There is one caveat to off-grid in the SouthWest, and that is cooling. If living off-grid, you simply have to give up air conditioning and maybe even swamp cooling, you just can't supply that may kilowatts. That calls for personal cooling (wearing cotton clothing and misting water and making breezes on yourself).


I seem to remember that one type of battery needs to be stored at 50% charge for long term storage. That's not lead-acid, correct?


Anon, I don't know about any storage battery with such a requirement. When some lead-acid models are sold, they have no acid in them, and must be filled at the dealer, then charged. I know of no such requirements for LIon, Ni-Cad, Gel or AGM batteries.

You may be thinking of self-discharge rate. Lithium Ion will discharge at almost 30% per month, but the others self-discharge at no more than 5% per month.

I have a lot of LIon batteries, and I must say it is definitely a pain in the patoot to remember to charge them on a calendar basis, but I put up with it, because where else can you get a AA cell with 2.8 amp-hours capacity? I have a marine walkie-talkie that I replaced it's Ni-Cad battery with LIon, and now the radio will operate three times as long as with a NEW Ni-Cad.

Normand a Kerr

I was looking to buy a food slicer, and then I noticed it sayed It had a D.C. motor. Does that mean I have to run it off a battery? Or maybe a converter? The info. on the appliance, witch is on the internet, does not give any info????

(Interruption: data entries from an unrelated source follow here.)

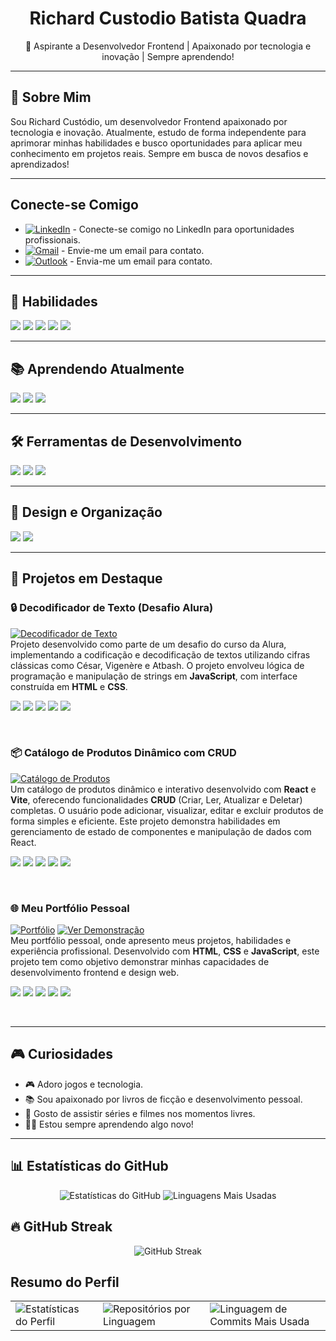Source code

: <!-- Profile Header / Cabeçalho do Perfil -->
<h1 align="center">
    Richard Custodio Batista Quadra  
</h1>

<p align="center">
    🚀 Aspirante a Desenvolvedor Frontend | Apaixonado por tecnologia e inovação | Sempre aprendendo!
</p>

---

## 🚀 Sobre Mim  
Sou Richard Custódio, um desenvolvedor Frontend apaixonado por tecnologia e inovação. Atualmente, estudo de forma independente para aprimorar minhas habilidades e busco oportunidades para aplicar meu conhecimento em projetos reais. Sempre em busca de novos desafios e aprendizados!

---

##  Conecte-se Comigo

* [![LinkedIn](https://img.shields.io/badge/LinkedIn-0077B5?style=for-the-badge&logo=linkedin&logoColor=white)](https://www.linkedin.com/in/richard-custodio-batista-quadra-279391312/) - Conecte-se comigo no LinkedIn para oportunidades profissionais.
* [![Gmail](https://img.shields.io/badge/Gmail-D14836?style=for-the-badge&logo=gmail&logoColor=white)](mailto:rc.custodio078@gmail.com) - Envie-me um email para contato.
* [![Outlook](https://img.shields.io/badge/Outlook-0078D4?style=for-the-badge&logo=microsoft-outlook&logoColor=white)](mailto:rc.custodio@outlook.com)  - Envia-me um email para contato.

---

## 🏅 Habilidades

<p align="left">
  <img src="https://img.shields.io/badge/HTML5-Básico-orange?style=for-the-badge&logo=html5&logoColor=white" />
  <img src="https://img.shields.io/badge/CSS3-Básico-blue?style=for-the-badge&logo=css3&logoColor=white" />
  <img src="https://img.shields.io/badge/JavaScript-Básico-yellow?style=for-the-badge&logo=javascript&logoColor=black" />
  <img src="https://img.shields.io/badge/React.js-Básico-blue?style=for-the-badge&logo=react&logoColor=white" />
  <img src="https://img.shields.io/badge/Git-Básico-lightgrey?style=for-the-badge&logo=git&logoColor=white" />
</p>

---

## 📚 Aprendendo Atualmente

<p align="left">
  <img src="https://img.shields.io/badge/TypeScript-Aprendendo-yellow?style=for-the-badge&logo=typescript&logoColor=white" />
  <img src="https://img.shields.io/badge/Redux-Aprendendo-orange?style=for-the-badge&logo=redux&logoColor=white" />
  <img src="https://img.shields.io/badge/MySQL-Aprendendo-blueviolet?style=for-the-badge&logo=mysql&logoColor=white" />
</p>

---

## 🛠️ Ferramentas de Desenvolvimento  
<p align="left">
  <img src="https://img.shields.io/badge/VS%20Code-007ACC?style=for-the-badge&logo=visual-studio-code&logoColor=white" />
  <img src="https://img.shields.io/badge/Git-F05032?style=for-the-badge&logo=git&logoColor=white" />
  <img src="https://img.shields.io/badge/GitHub-181717?style=for-the-badge&logo=github&logoColor=white" />
</p>

---

## 🎨 Design e Organização  
<p align="left">
  <img src="https://img.shields.io/badge/Figma-F24E1E?style=for-the-badge&logo=figma&logoColor=white" />
  <img src="https://img.shields.io/badge/Trello-0052CC?style=for-the-badge&logo=trello&logoColor=white" />
</p>

---

## 🎯 Projetos em Destaque

### 🔒 Decodificador de Texto (Desafio Alura)
[![Decodificador de Texto](https://img.shields.io/badge/Ver%20Código-blue?style=for-the-badge&logo=github)](https://github.com/richardcustodio/Decodificador-de-Texto)
<br>
Projeto desenvolvido como parte de um desafio do curso da Alura, implementando a codificação e decodificação de textos utilizando cifras clássicas como César, Vigenère e Atbash. O projeto envolveu lógica de programação e manipulação de strings em **JavaScript**, com interface construída em **HTML** e **CSS**.
<p align="left">
  <img src="https://img.shields.io/badge/HTML5-E34F26?style=for-the-badge&logo=html5&logoColor=white" />
  <img src="https://img.shields.io/badge/CSS3-1572B6?style=for-the-badge&logo=css3&logoColor=white" />
  <img src="https://img.shields.io/badge/JavaScript-F7DF1E?style=for-the-badge&logo=javascript&logoColor=black" />
  <img src="https://img.shields.io/badge/React-61DAFB?style=for-the-badge&logo=react&logoColor=black" />
  <img src="https://img.shields.io/badge/Vite-B73BFE?style=for-the-badge&logo=vite&logoColor=white" />
</p>
<br>

### 📦 Catálogo de Produtos Dinâmico com CRUD
[![Catálogo de Produtos](https://img.shields.io/badge/Ver%20Código-blue?style=for-the-badge&logo=github)](https://github.com/richardcustodio/Catalogo-de-Produtos)
<br>
Um catálogo de produtos dinâmico e interativo desenvolvido com **React** e **Vite**, oferecendo funcionalidades **CRUD** (Criar, Ler, Atualizar e Deletar) completas. O usuário pode adicionar, visualizar, editar e excluir produtos de forma simples e eficiente. Este projeto demonstra habilidades em gerenciamento de estado de componentes e manipulação de dados com React.
<p align="left">
  <img src="https://img.shields.io/badge/HTML5-E34F26?style=for-the-badge&logo=html5&logoColor=white" />
  <img src="https://img.shields.io/badge/CSS3-1572B6?style=for-the-badge&logo=css3&logoColor=white" />
  <img src="https://img.shields.io/badge/JavaScript-F7DF1E?style=for-the-badge&logo=javascript&logoColor=black" />
  <img src="https://img.shields.io/badge/React-61DAFB?style=for-the-badge&logo=react&logoColor=black" />
  <img src="https://img.shields.io/badge/Vite-B73BFE?style=for-the-badge&logo=vite&logoColor=white" />
</p>
<br>

### 🌐 Meu Portfólio Pessoal
[![Portfólio](https://img.shields.io/badge/Ver%20Código-blue?style=for-the-badge&logo=github)](https://github.com/richardcustodio/Portfolio)
[![Ver Demonstração](https://img.shields.io/badge/Ver%20Demonstração-green?style=for-the-badge&logo=web)](https://richardcustodio.github.io/Portfolio/)
<br>
Meu portfólio pessoal, onde apresento meus projetos, habilidades e experiência profissional. Desenvolvido com **HTML**, **CSS** e **JavaScript**, este projeto tem como objetivo demonstrar minhas capacidades de desenvolvimento frontend e design web.
<p align="left">
  <img src="https://img.shields.io/badge/HTML5-E34F26?style=for-the-badge&logo=html5&logoColor=white" />
  <img src="https://img.shields.io/badge/CSS3-1572B6?style=for-the-badge&logo=css3&logoColor=white" />
  <img src="https://img.shields.io/badge/JavaScript-F7DF1E?style=for-the-badge&logo=javascript&logoColor=black" />
  <img src="https://img.shields.io/badge/React-61DAFB?style=for-the-badge&logo=react&logoColor=black" />
  <img src="https://img.shields.io/badge/Vite-B73BFE?style=for-the-badge&logo=vite&logoColor=white" />
</p>
<br>

---

## 🎮 Curiosidades  
- 🎮 Adoro jogos e tecnologia.  
- 📚 Sou apaixonado por livros de ficção e desenvolvimento pessoal.  
- 🎥 Gosto de assistir séries e filmes nos momentos livres.  
- 🧙️‍♂️ Estou sempre aprendendo algo novo!  

---

## 📊 Estatísticas do GitHub

<div align="center">
  <img src="https://github-readme-stats.vercel.app/api?username=richardcustodio&show_icons=true&theme=dark" alt="Estatísticas do GitHub" />
  <img src="https://github-readme-stats.vercel.app/api/top-langs/?username=richardcustodio&layout=compact&theme=dark" alt="Linguagens Mais Usadas" />
</div>

## 🔥 GitHub Streak

<div align="center">
  <img src="https://streak-stats.demolab.com?user=richardcustodio&theme=dark&hide_border=true" alt="GitHub Streak" />
</div>

## Resumo do Perfil

<div align="center">
  <table>
    <tr>
      <td>
        <img src="http://github-profile-summary-cards.vercel.app/api/cards/stats?username=richardcustodio&theme=dark" alt="Estatísticas do Perfil" />
      </td>
      <td>
        <img src="http://github-profile-summary-cards.vercel.app/api/cards/repos-per-language?username=richardcustodio&hide=Html&theme=dark" alt="Repositórios por Linguagem" />
      </td>
      <td>
        <img src="http://github-profile-summary-cards.vercel.app/api/cards/most-commit-language?username=richardcustodio&theme=dark" alt="Linguagem de Commits Mais Usada" />
      </td>
    </tr>
  </table>
</div>
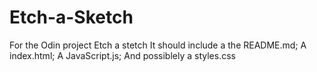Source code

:# Etch-a-Sketch
For the Odin project Etch a stetch
It should include a the README.md;
A index.html;
A JavaScript.js;
And possiblely a styles.css
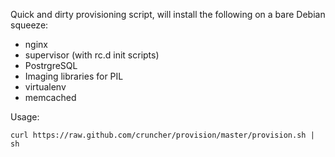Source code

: Quick and dirty provisioning script, will install the following on a bare Debian squeeze:

* nginx
* supervisor (with rc.d init scripts)
* PostrgreSQL
* Imaging libraries for PIL
* virtualenv
* memcached


Usage:

    curl https://raw.github.com/cruncher/provision/master/provision.sh | sh

    
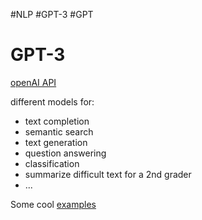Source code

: #NLP #GPT-3 #GPT 

# GPT-3
[openAI API](https://openai.com/api/)

different models for:

- text completion
- semantic search
- text generation
- question answering
- classification
- summarize difficult text for a 2nd grader
- ...

Some cool [examples](https://beta.openai.com/examples)
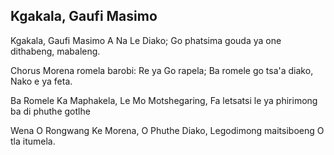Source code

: ## Kgakala, Gaufi Masimo

Kgakala, Gaufi Masimo A Na Le Diako;
Go phatsima gouda ya one dithabeng, mabaleng.

Chorus
Morena romela barobi: Re ya Go rapela;
Ba romele go tsa'a diako, Nako e ya feta.

Ba Romele Ka Maphakela, Le Mo Motshegaring,
Fa letsatsi le ya phirimong ba di phuthe gotlhe

Wena O Rongwang Ke Morena, O Phuthe Diako,
Legodimong maitsiboeng O tla itumela.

You may be thinking of self-discharge rate. Lithium Ion will discharge at almost 30% per month, but the others self-discharge at no more than 5% per month.

Harold Galley

i am interested in building a power system that could handle all applainces that ia use in my house.


i like to use the inverter in my car, that battery is 12volts, and if i do attach the inverter to my car battery in car then can it be possible that i can play the ac appliances in the car, for example home theater system or any lights,,,,that we use in home.i want to generate the dc power to ac. so i need some assistance to do that,and if u help me i will really be obiliged.please to assist me what r the equipments i need and how to do,,,i heard from some one that if the car will be in running condition then will i be able to use the power of the battery to use for ac current or only when i switch off the engine i will be able to get the power....?

ED NOTE: You can do this, Sanjeeb, but remember the numbers. The average car battery is about 60 ampere-hours or less, and a moderate load will drain that battery in minutes. Also, if you are using the accessory plug in the car to power the inverter with, you cannot use more than a 120-watt load through them, or you blow the fuse. You best way to go is to put in a second battery of the deep-cycle variety, then use a battery isolator to connect it to the primary battery. The load will always be on the secondary battery, and your car will still start and run properly on it's primary battery. If you get a Group 31 deep-cycle battery of 115 amp-hours, you can drain it at 25 amps (300 watts) for almost 3 hours without recharging and without risking damage to the battery (the 50% drainage rule). Don't forget the capacity of your car's charging system. It has to be up to the task of putting all those amp-hours back into the battery, which usually means long engine runs to do it. If you can, use an AC battery charger and plug the car in to it to recharge. Don't forget that you will need at least 4-guage copper cables to hook up a set-up like this.